In 1991, the Department of Natural Resources lost its exemption for game and fish rules, and a special expedited procedure was created to adopt these rules.[25] The same year, an exemption was added for revenue notices and tax bulletins from the commissioner of revenue.[26] The 1992 legislature passed two important additions to the APA. The first was a “harmless error” provision intended to address an agency complaint that too many rules were being ruled invalid by the attorney general and OAH due to technical violations. The statute directed the attorney general and the administrative law judge reviewing the rule to disregard errors in a rulemaking proceeding unless the defect deprived someone of an opportunity to participate.[27] The same statute also authorized “dual notice” rulemaking, a procedure that agencies had been using for several years without explicit legislative approval.[28] Under dual notice rulemaking, an agency may give notice of a hearing on the rules but later cancel the hearing unless 25 persons request it be held.[29] The legislature directed that there must be at least ten calendar days between the last day for requesting a hearing and the day of the hearing to allow interested persons time to prepare.[30] The 1992 legislature also extended the time period for response to earlier submissions or comments from three business days to five working days.[31]
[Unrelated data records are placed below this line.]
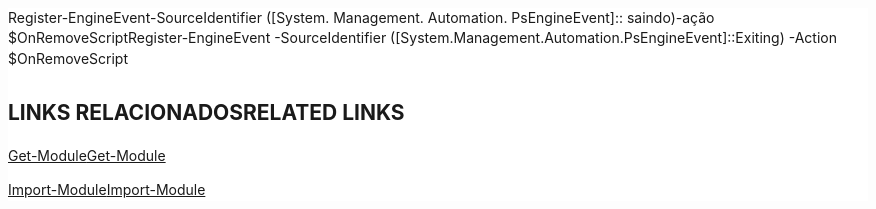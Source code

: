 <span data-ttu-id="19dab-168">Register-EngineEvent-SourceIdentifier ([System. Management. Automation. PsEngineEvent]:: saindo)-ação $OnRemoveScript</span><span class="sxs-lookup"><span data-stu-id="19dab-168">Register-EngineEvent -SourceIdentifier ([System.Management.Automation.PsEngineEvent]::Exiting) -Action $OnRemoveScript</span></span>

## <span data-ttu-id="19dab-169">LINKS RELACIONADOS</span><span class="sxs-lookup"><span data-stu-id="19dab-169">RELATED LINKS</span></span>

[<span data-ttu-id="19dab-170">Get-Module</span><span class="sxs-lookup"><span data-stu-id="19dab-170">Get-Module</span></span>](Get-Module.md)

[<span data-ttu-id="19dab-171">Import-Module</span><span class="sxs-lookup"><span data-stu-id="19dab-171">Import-Module</span></span>](Import-Module.md)

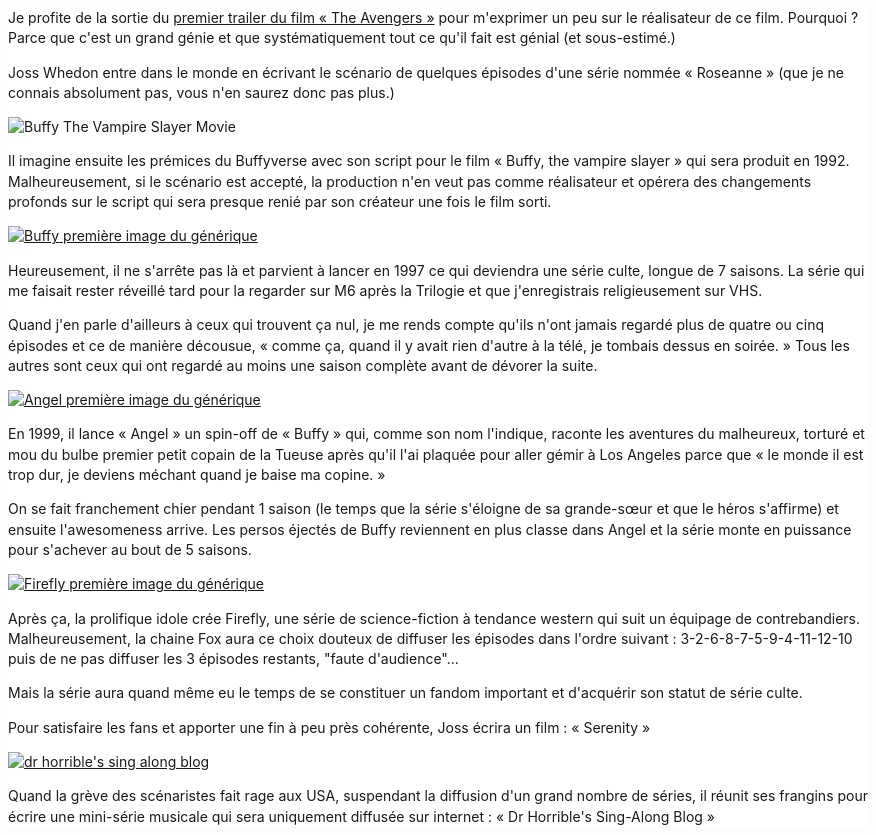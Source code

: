 Je profite de la sortie du <a class="youtube" href="http://www.youtube.com/watch?v=SDV-t5sgDgI" title="The Avengers - Trailer Premiere [Official] [HD]">premier trailer du film « The Avengers »</a> pour m'exprimer un peu sur le réalisateur de ce film. Pourquoi ? Parce que c'est un grand génie et que systématiquement tout ce qu'il fait est génial (et sous-estimé.)

Joss Whedon entre dans le monde en écrivant le scénario de quelques épisodes d'une série nommée « Roseanne » (que je ne connais absolument pas, vous n'en saurez donc pas plus.)

<img src="http://aldarone.fr/wp-content/uploads/2011/10/Buffy_The_Vampire_Slayer_Movie.jpg" alt="Buffy The Vampire Slayer Movie" title="Buffy_The_Vampire_Slayer_Movie" width="236" height="350" class="aligncenter size-full wp-image-236" />

Il imagine ensuite les prémices du Buffyverse avec son script pour le film « Buffy, the vampire slayer » qui sera produit en 1992. Malheureusement, si le scénario est accepté, la production n'en veut pas comme réalisateur et opérera des changements profonds sur le script qui sera presque renié par son créateur une fois le film sorti.

<a class="youtube" href="http://www.youtube.com/watch?v=7VS2JXKICEQ" title="Buffy - Opening Saison 1"><img src="http://aldarone.fr/wp-content/uploads/2011/10/Buffy-title-card1.jpg" alt="Buffy première image du générique" title="Buffy-title-card" width="540" height="270" class="aligncenter size-full wp-image-254" /></a>

Heureusement, il ne s'arrête pas là et parvient à lancer en 1997 ce qui deviendra une série culte, longue de 7 saisons. La série qui me faisait rester réveillé tard pour la regarder sur M6 après la Trilogie et que j'enregistrais religieusement sur VHS.

Quand j'en parle d'ailleurs à ceux qui trouvent ça nul, je me rends compte qu'ils n'ont jamais regardé plus de quatre ou cinq épisodes et ce de manière décousue, « comme ça, quand il y avait rien d'autre à la télé, je tombais dessus en soirée. » Tous les autres sont ceux qui ont regardé au moins une saison complète avant de dévorer la suite.

<a class="youtube" href="http://www.youtube.com/watch?v=Za3mj-izlSg" title="Angel - Opening Saison 1"><img src="http://aldarone.fr/wp-content/uploads/2011/10/Angel-title-card1.jpg" alt="Angel première image du générique" title="Angel-title-card" width="540" height="270" class="aligncenter size-full wp-image-255" /></a>

En 1999, il lance « Angel » un spin-off de « Buffy » qui, comme son nom l'indique, raconte les aventures du malheureux, torturé et mou du bulbe premier petit copain de la Tueuse après qu'il l'ai plaquée pour aller gémir à Los Angeles parce que « le monde il est trop dur, je deviens méchant quand je baise ma copine. »

On se fait franchement chier pendant 1 saison (le temps que la série s'éloigne de sa grande-sœur et que le héros s'affirme) et ensuite l'awesomeness arrive. Les persos éjectés de Buffy reviennent en plus classe dans Angel et la série monte en puissance pour s'achever au bout de 5 saisons.

<a class="youtube" href="http://www.youtube.com/watch?v=LrAS20mNZUE" title="Firefly - Opening Saison 1"><img src="http://aldarone.fr/wp-content/uploads/2011/10/Firefly-title-card1.jpg" alt="Firefly  première image du générique" title="Firefly-title-card" width="540" height="270" class="aligncenter size-full wp-image-257" /></a>

Après ça, la prolifique idole crée Firefly, une série de science-fiction à tendance western qui suit un équipage de contrebandiers. Malheureusement, la chaine Fox aura ce choix douteux de diffuser les épisodes dans l'ordre suivant : 3-2-6-8-7-5-9-4-11-12-10 puis de ne pas diffuser les 3 épisodes restants, "faute d'audience"...

Mais la série aura quand même eu le temps de se constituer un fandom important et d'acquérir son statut de série culte.

Pour satisfaire les fans et apporter une fin à peu près cohérente, Joss écrira un film : « Serenity »

<a class="youtube" href="http://www.youtube.com/watch?v=C4eghPwPYXk" title="Dr Horrible&#039;s Sing-along Blog - Chapitre 1 VOSTFR"><img src="http://aldarone.fr/wp-content/uploads/2011/10/dr-horribles-sing-along-blog1.jpg" alt="dr horrible&#039;s sing along blog" title="dr-horribles-sing-along-blog" width="540" height="270" class="aligncenter size-full wp-image-258" /></a>

Quand la grève des scénaristes fait rage aux USA, suspendant la diffusion d'un grand nombre de séries, il réunit ses frangins pour écrire une mini-série musicale qui sera uniquement diffusée sur internet : « Dr Horrible's Sing-Along Blog »
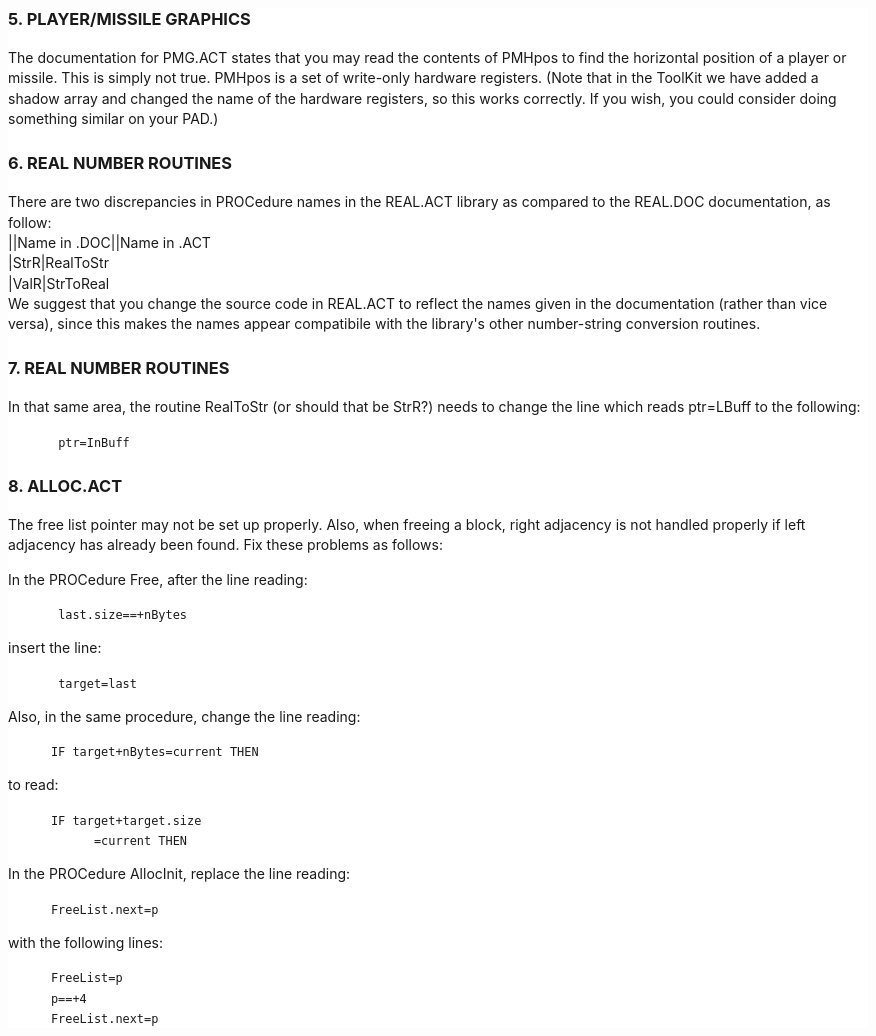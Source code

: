 ### 5.  PLAYER/MISSILE GRAPHICS  
The documentation for PMG.ACT states that you may read the contents of PMHpos to find the horizontal position of a player or missile. This is simply not true. PMHpos is a set of write-only hardware registers. (Note that in the ToolKit we have added a shadow array and changed the name of the hardware registers, so this works correctly. If you wish, you could consider doing something similar on your PAD.)  
  
### 6.  REAL NUMBER ROUTINES  
There are two discrepancies in PROCedure names in the REAL.ACT library as compared to the REAL.DOC documentation, as follow:  
||Name in .DOC||Name in .ACT  
|StrR|RealToStr  
|ValR|StrToReal  
We suggest that you change the source code in REAL.ACT to reflect the names given in the documentation (rather than vice versa), since this makes the names appear compatibile with the library's other number-string conversion routines.  
  
### 7.  REAL NUMBER ROUTINES  
In that same area, the routine RealToStr (or should that be StrR?) needs to change the line which reads ptr=LBuff to the following:  
```
       ptr=InBuff
```
  
### 8.  ALLOC.ACT  
The free list pointer may not be set up properly.  Also, when freeing a block, right adjacency is not handled properly if left adjacency has already been found. Fix these problems as follows:  
  
In the PROCedure Free, after the line reading:  
```
       last.size==+nBytes
```
insert the line:  
```
       target=last
```
Also, in the same procedure, change the line reading:  
```
      IF target+nBytes=current THEN
```
to read:  
```
      IF target+target.size
            =current THEN
```
In the PROCedure AllocInit, replace the line reading:  
```
      FreeList.next=p
```
with the following lines:  
```
      FreeList=p
      p==+4
      FreeList.next=p
```
  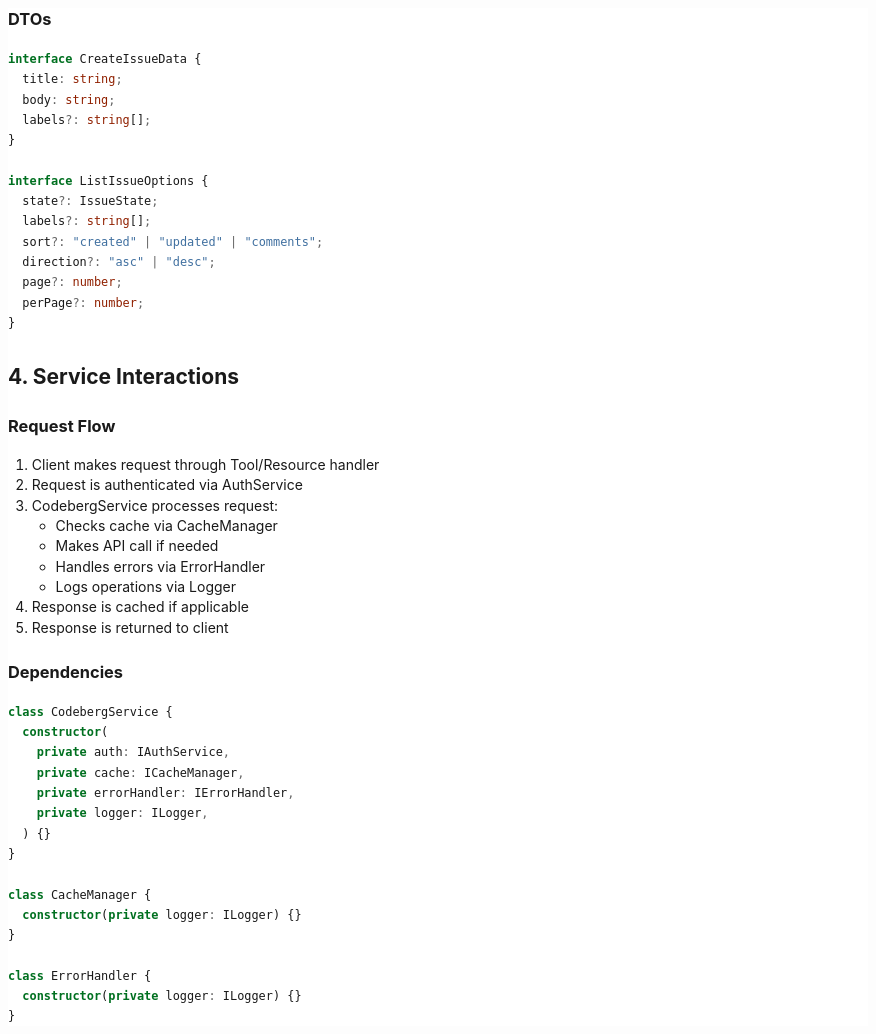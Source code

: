 ### DTOs

```typescript
interface CreateIssueData {
  title: string;
  body: string;
  labels?: string[];
}

interface ListIssueOptions {
  state?: IssueState;
  labels?: string[];
  sort?: "created" | "updated" | "comments";
  direction?: "asc" | "desc";
  page?: number;
  perPage?: number;
}
```

## 4. Service Interactions

### Request Flow

1. Client makes request through Tool/Resource handler
2. Request is authenticated via AuthService
3. CodebergService processes request:
   - Checks cache via CacheManager
   - Makes API call if needed
   - Handles errors via ErrorHandler
   - Logs operations via Logger
4. Response is cached if applicable
5. Response is returned to client

### Dependencies

```typescript
class CodebergService {
  constructor(
    private auth: IAuthService,
    private cache: ICacheManager,
    private errorHandler: IErrorHandler,
    private logger: ILogger,
  ) {}
}

class CacheManager {
  constructor(private logger: ILogger) {}
}

class ErrorHandler {
  constructor(private logger: ILogger) {}
}
```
The legislature adopted only two minor changes to the APA in 1993 and 1994. In 1993, the requirements of the notice of intent to solicit outside information were expanded to require agencies to include within the notice information on any advisory task force formed, and mail the notice to its rulemaking list.[32] In 1994, the commissioner of commerce was granted an exemption from rulemaking for uniform real estate conveyancing forms.[33]

[1] 1977 Minn. Laws ch. 443, §2, at 1218-20.

[2] 1977 Minn. Laws ch. 443, § 2, at 1218.

[3] 1977 Minn. Laws ch. 443, §2, at 1219.

[4] Auerbach, Administrative Rulemaking in Minnesota, 63 Minn. L. Rev. 151 (1979).

[5] Id.

[6] Id.

[7] Id.

[8] 1980 Minn. Laws ch. 615, §47, at 1561.

[9] 1980 Minn. Laws ch. 615, §47, at 1562.

[10] Id.

[11] Id.

[12] 1980 Minn. Laws ch. 615, §6, at 1544-45.

[13] 1983 Minn. Laws ch. 209, §2, at 604.

[14] 1983 Minn. Laws ch. 209, §1, at 602.

[15] 1983 Minn. Laws ch. 209, §8, at 607.

[16] 1984 Minn. Laws ch. 641, §§1-34, at 1783-95.

[17] 1987 Minn. Laws ch. 332, §1, at 962

[18] 1989 Minn. Laws ch. 131, §1, at 263

[19] 1989 Minn. Laws ch. 87 §1, at 194.

[20] 1989 Minn. Laws ch. 155, §1, at 383.

[21] 1989 Minn. Laws ch. 155, §2, at 383.

[22] 1989 Minn. Laws ch. 155, §5, at 385.

[23] 1989 Minn. Laws ch. 290, art. 2, §1, at 1586

[24] 1990 Minn. Laws ch. 422, §1, at 422.

[25] 1991 Minn. Laws ch. 259, §3, at 926. The procedure was removed from the APA and put in the DNR statutes in 1995.

[26] 1991 Minn. Laws ch. 291, art. 21, §1, at 1639.

[27] 1992 Minn. Laws ch. 494, §3, at 399.

[28] 1992 Minn. Laws ch. 494, §5, at 400.

[29] Id.

[30] Id.

[31] 1992 Minn. Laws ch. 494, §3, at 399.

[32] 1993 Minn. Laws ch. 370, §10, at 2692

[33] 1994 Minn. Laws ch. 388, art. 1, §1, at 27.